══ RECORDS FOR THIS EXERCISE ══

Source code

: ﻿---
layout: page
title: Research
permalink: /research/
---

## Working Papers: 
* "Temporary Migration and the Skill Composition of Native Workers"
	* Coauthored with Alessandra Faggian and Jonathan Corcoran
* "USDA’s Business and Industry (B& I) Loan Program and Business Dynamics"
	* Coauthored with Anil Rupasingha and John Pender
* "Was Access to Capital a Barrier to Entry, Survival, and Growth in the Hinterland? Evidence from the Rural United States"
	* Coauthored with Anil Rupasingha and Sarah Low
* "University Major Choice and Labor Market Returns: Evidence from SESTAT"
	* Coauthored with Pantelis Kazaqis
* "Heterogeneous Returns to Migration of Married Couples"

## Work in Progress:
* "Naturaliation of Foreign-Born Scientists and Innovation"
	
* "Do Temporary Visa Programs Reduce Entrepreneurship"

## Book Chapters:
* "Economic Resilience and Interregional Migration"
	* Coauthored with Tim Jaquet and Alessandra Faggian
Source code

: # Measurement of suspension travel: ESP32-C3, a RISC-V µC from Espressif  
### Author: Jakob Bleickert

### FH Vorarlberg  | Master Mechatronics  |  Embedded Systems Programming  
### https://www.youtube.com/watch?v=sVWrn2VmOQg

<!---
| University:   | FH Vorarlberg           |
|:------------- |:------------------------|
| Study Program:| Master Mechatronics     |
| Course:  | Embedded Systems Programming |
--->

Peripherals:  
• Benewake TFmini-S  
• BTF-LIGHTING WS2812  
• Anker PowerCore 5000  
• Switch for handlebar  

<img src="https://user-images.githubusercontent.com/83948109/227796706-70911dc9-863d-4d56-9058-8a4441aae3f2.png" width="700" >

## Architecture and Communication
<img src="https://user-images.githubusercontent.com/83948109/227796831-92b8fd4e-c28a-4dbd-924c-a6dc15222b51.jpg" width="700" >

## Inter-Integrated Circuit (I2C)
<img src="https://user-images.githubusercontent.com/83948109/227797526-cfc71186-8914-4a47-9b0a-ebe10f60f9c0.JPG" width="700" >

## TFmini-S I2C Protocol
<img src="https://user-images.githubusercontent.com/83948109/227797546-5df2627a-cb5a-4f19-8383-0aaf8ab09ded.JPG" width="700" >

═══

▶ [PROBLEM DESCRIPTION]
What's needed is a word-for-word restatement of all the entries.

▶ [RESULT FOR THIS TASK]
Source code

: ﻿---
layout: page
title: Research
permalink: /research/
---

## Working Papers: 
* "Temporary Migration and the Skill Composition of Native Workers"
	* Coauthored with Alessandra Faggian and Jonathan Corcoran
* "USDA’s Business and Industry (B& I) Loan Program and Business Dynamics"
	* Coauthored with Anil Rupasingha and John Pender
* "Was Access to Capital a Barrier to Entry, Survival, and Growth in the Hinterland? Evidence from the Rural United States"
	* Coauthored with Anil Rupasingha and Sarah Low
* "University Major Choice and Labor Market Returns: Evidence from SESTAT"
	* Coauthored with Pantelis Kazaqis
* "Heterogeneous Returns to Migration of Married Couples"

## Work in Progress:
* "Naturaliation of Foreign-Born Scientists and Innovation"
	
* "Do Temporary Visa Programs Reduce Entrepreneurship"

## Book Chapters:
* "Economic Resilience and Interregional Migration"
	* Coauthored with Tim Jaquet and Alessandra Faggian
Source code

: # Measurement of suspension travel: ESP32-C3, a RISC-V µC from Espressif  
### Author: Jakob Bleickert

### FH Vorarlberg  | Master Mechatronics  |  Embedded Systems Programming  
### https://www.youtube.com/watch?v=sVWrn2VmOQg

<!---
| University:   | FH Vorarlberg           |
|:------------- |:------------------------|
| Study Program:| Master Mechatronics     |
| Course:  | Embedded Systems Programming |
--->

Peripherals:  
• Benewake TFmini-S  
• BTF-LIGHTING WS2812  
• Anker PowerCore 5000  
• Switch for handlebar  

<img src="https://user-images.githubusercontent.com/83948109/227796706-70911dc9-863d-4d56-9058-8a4441aae3f2.png" width="700" >

## Architecture and Communication
<img src="https://user-images.githubusercontent.com/83948109/227796831-92b8fd4e-c28a-4dbd-924c-a6dc15222b51.jpg" width="700" >

## Inter-Integrated Circuit (I2C)
<img src="https://user-images.githubusercontent.com/83948109/227797526-cfc71186-8914-4a47-9b0a-ebe10f60f9c0.JPG" width="700" >

## TFmini-S I2C Protocol
<img src="https://user-images.githubusercontent.com/83948109/227797546-5df2627a-cb5a-4f19-8383-0aaf8ab09ded.JPG" width="700" >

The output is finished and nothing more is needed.